1. Focus On Retirement
Before you make any drastic changes to your budget, make sure that you’re making the smartest savings move of all: investing in your retirement. Assuming you don’t have credit card debt and you pay all of your bills on time, every time, the next most important thing is to make retirement a priority as you’re starting to save for your future.
I know that retirement feels far off, and when money’s tight right now it’s easy to assume the you-of-the-future will deal with it, but the earlier you start to put money in a retirement fund, the more time you’re giving it to grow.
It’s not magic, it’s math: Compound interest means your money, whether it’s in a 401(K) or a Roth IRA—does the hard work for you.
If your company offers a 401(K) match, use it.
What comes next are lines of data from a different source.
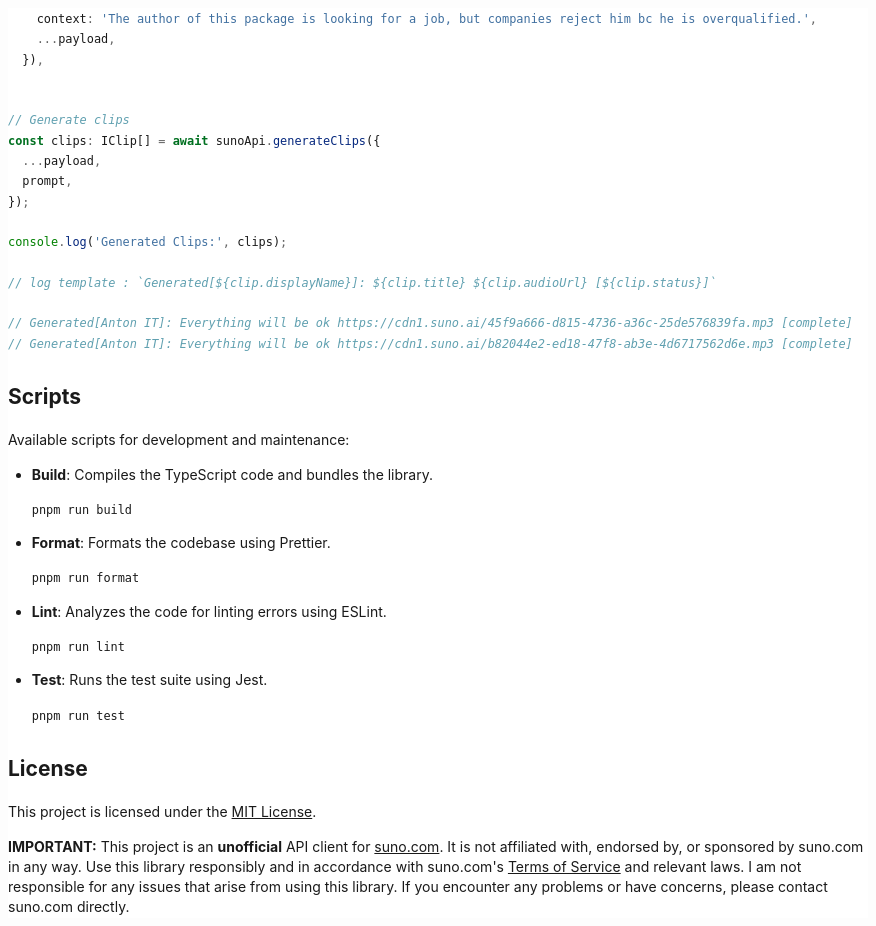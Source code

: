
 ```typescript
    context: 'The author of this package is looking for a job, but companies reject him bc he is overqualified.',
    ...payload,
  }),


// Generate clips
const clips: IClip[] = await sunoApi.generateClips({
  ...payload,
  prompt,
});

console.log('Generated Clips:', clips);

// log template : `Generated[${clip.displayName}]: ${clip.title} ${clip.audioUrl} [${clip.status}]`

// Generated[Anton IT]: Everything will be ok https://cdn1.suno.ai/45f9a666-d815-4736-a36c-25de576839fa.mp3 [complete]
// Generated[Anton IT]: Everything will be ok https://cdn1.suno.ai/b82044e2-ed18-47f8-ab3e-4d6717562d6e.mp3 [complete]
```


## Scripts

Available scripts for development and maintenance:

- **Build**: Compiles the TypeScript code and bundles the library.
  ```bash
  pnpm run build
  ```
- **Format**: Formats the codebase using Prettier.
  ```bash
  pnpm run format
  ```
- **Lint**: Analyzes the code for linting errors using ESLint.
  ```bash
  pnpm run lint
  ```
- **Test**: Runs the test suite using Jest.
  ```bash
  pnpm run test
  ```

## License

This project is licensed under the [MIT License](LICENSE).

**IMPORTANT:** This project is an **unofficial** API client for [suno.com](https://suno.com). It is not affiliated with, endorsed by, or sponsored by suno.com in any way. Use this library responsibly and in accordance with suno.com's [Terms of Service](https://suno.com/terms) and relevant laws. I am not responsible for any issues that arise from using this library. If you encounter any problems or have concerns, please contact suno.com directly.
Generally speaking, you should contribute as much as you humanly can.
2. Make A Plan
As with most things in life, being prepared sets you up for success. I’m obviously passionate about financial planning; I started a company devoted to it. And the reason I was able to start that company was because I had a financial plan, both for myself and for my business.
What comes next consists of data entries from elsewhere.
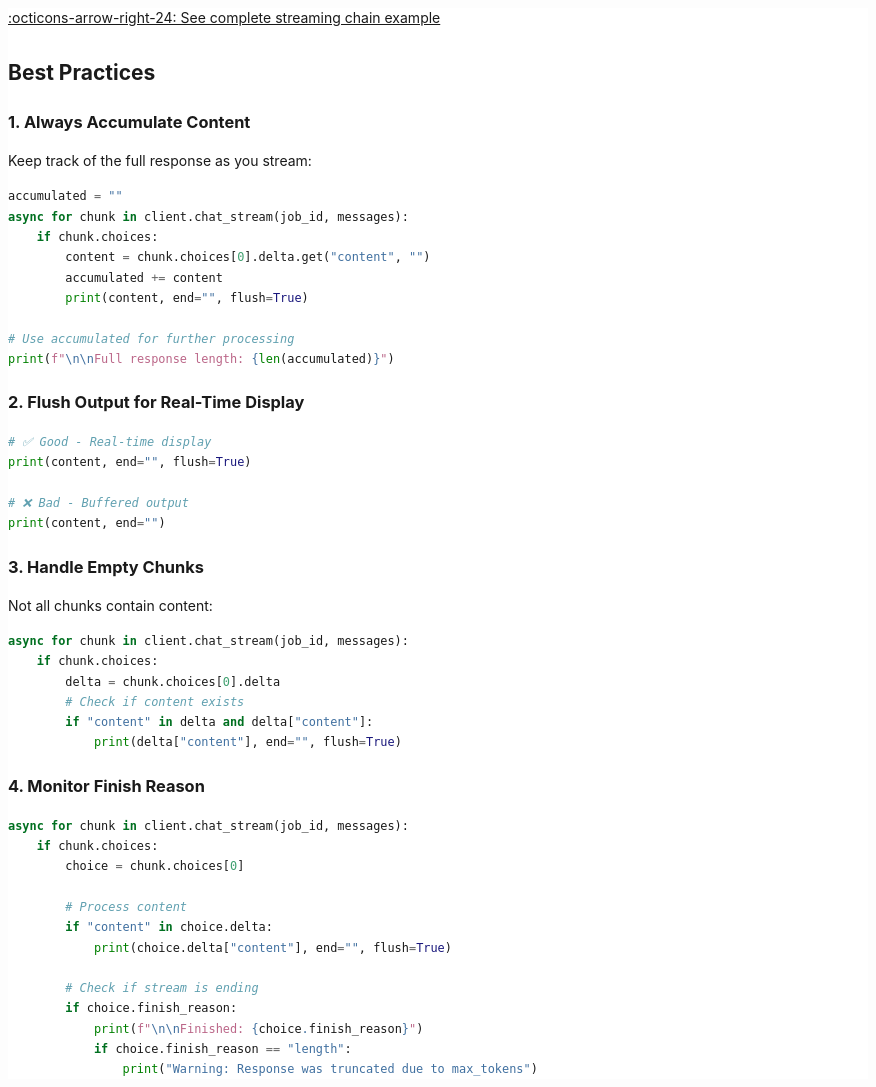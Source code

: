 [:octicons-arrow-right-24: See complete streaming chain example](../examples/streaming-examples.md)

## Best Practices

### 1. Always Accumulate Content

Keep track of the full response as you stream:

```python
accumulated = ""
async for chunk in client.chat_stream(job_id, messages):
    if chunk.choices:
        content = chunk.choices[0].delta.get("content", "")
        accumulated += content
        print(content, end="", flush=True)

# Use accumulated for further processing
print(f"\n\nFull response length: {len(accumulated)}")
```

### 2. Flush Output for Real-Time Display

```python
# ✅ Good - Real-time display
print(content, end="", flush=True)

# ❌ Bad - Buffered output
print(content, end="")
```

### 3. Handle Empty Chunks

Not all chunks contain content:

```python
async for chunk in client.chat_stream(job_id, messages):
    if chunk.choices:
        delta = chunk.choices[0].delta
        # Check if content exists
        if "content" in delta and delta["content"]:
            print(delta["content"], end="", flush=True)
```

### 4. Monitor Finish Reason

```python
async for chunk in client.chat_stream(job_id, messages):
    if chunk.choices:
        choice = chunk.choices[0]

        # Process content
        if "content" in choice.delta:
            print(choice.delta["content"], end="", flush=True)

        # Check if stream is ending
        if choice.finish_reason:
            print(f"\n\nFinished: {choice.finish_reason}")
            if choice.finish_reason == "length":
                print("Warning: Response was truncated due to max_tokens")
```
A plan doesn’t have to be complicated, and you don’t need to have a lot of money to create one. The less money you have, the more you need one. To kickstart your savings, a simple budget is key. I love the 50-20-30 plan.
Here are the basics:
- 50 percent (or less) of your total monthly income should go to critical essentials (groceries, rent, mortgage, utilities, transportation)
- 20 percent (or more) goes towards future financial goals, like paying down debt, building an emergency fund, and saving for retirement
- 30 percent (or less) of your take-home pay goes to the fun stuff, like vacations, restaurants, shopping, and entertainment
If the numbers need to be shuffled in a given month, deprioritize this bucket list.
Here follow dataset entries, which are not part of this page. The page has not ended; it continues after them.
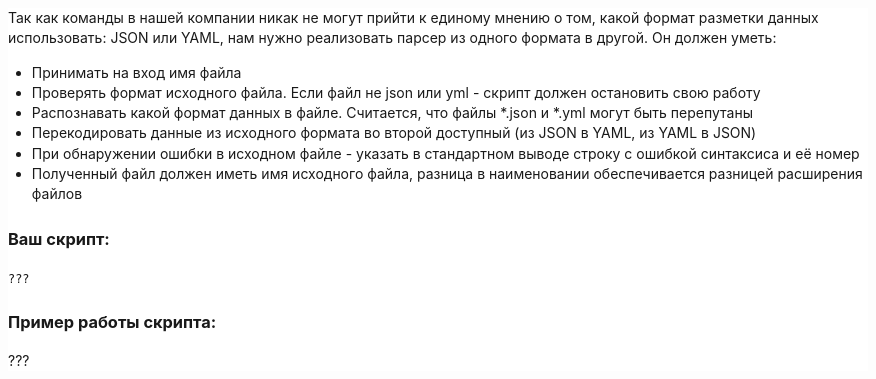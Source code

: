 Так как команды в нашей компании никак не могут прийти к единому мнению о том, какой формат разметки данных использовать: JSON или YAML, нам нужно реализовать парсер из одного формата в другой. Он должен уметь:
   * Принимать на вход имя файла
   * Проверять формат исходного файла. Если файл не json или yml - скрипт должен остановить свою работу
   * Распознавать какой формат данных в файле. Считается, что файлы *.json и *.yml могут быть перепутаны
   * Перекодировать данные из исходного формата во второй доступный (из JSON в YAML, из YAML в JSON)
   * При обнаружении ошибки в исходном файле - указать в стандартном выводе строку с ошибкой синтаксиса и её номер
   * Полученный файл должен иметь имя исходного файла, разница в наименовании обеспечивается разницей расширения файлов

### Ваш скрипт:
```python
???
```

### Пример работы скрипта:
???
Most critically, don’t expect to reach all your savings goals overnight. But once you’ve created these categories and start faithfully contributing to each, you won’t even feel the sting of saving. In fact, you’ll feel so in control of your money and your life, you can stop worrying about it. Which brings us to…
3. Automate It
To the extent that your bank account allows, set automatic deposits so that the money is whisked out of your paycheck and into your savings. (Many banks will let you set up automatic transfers, or use an app like Acorns or Chime.) Out of sight truly is out of mind, so you won’t even miss the money you never knew you had.
One caveat: Don’t set your budget and forget it. At some point in the next few years, you’ll come into more money. You’ll get a raise, or a new job, or move in with a significant other and cut your expenses in half.
When any of those things happen, revisit your budget. Make sure that you’re still saving the right amounts of money, and since you did such a rock-star job of living off your old income with your old expenses, pretend you never got that raise and put the extra towards—you guessed it—retirement.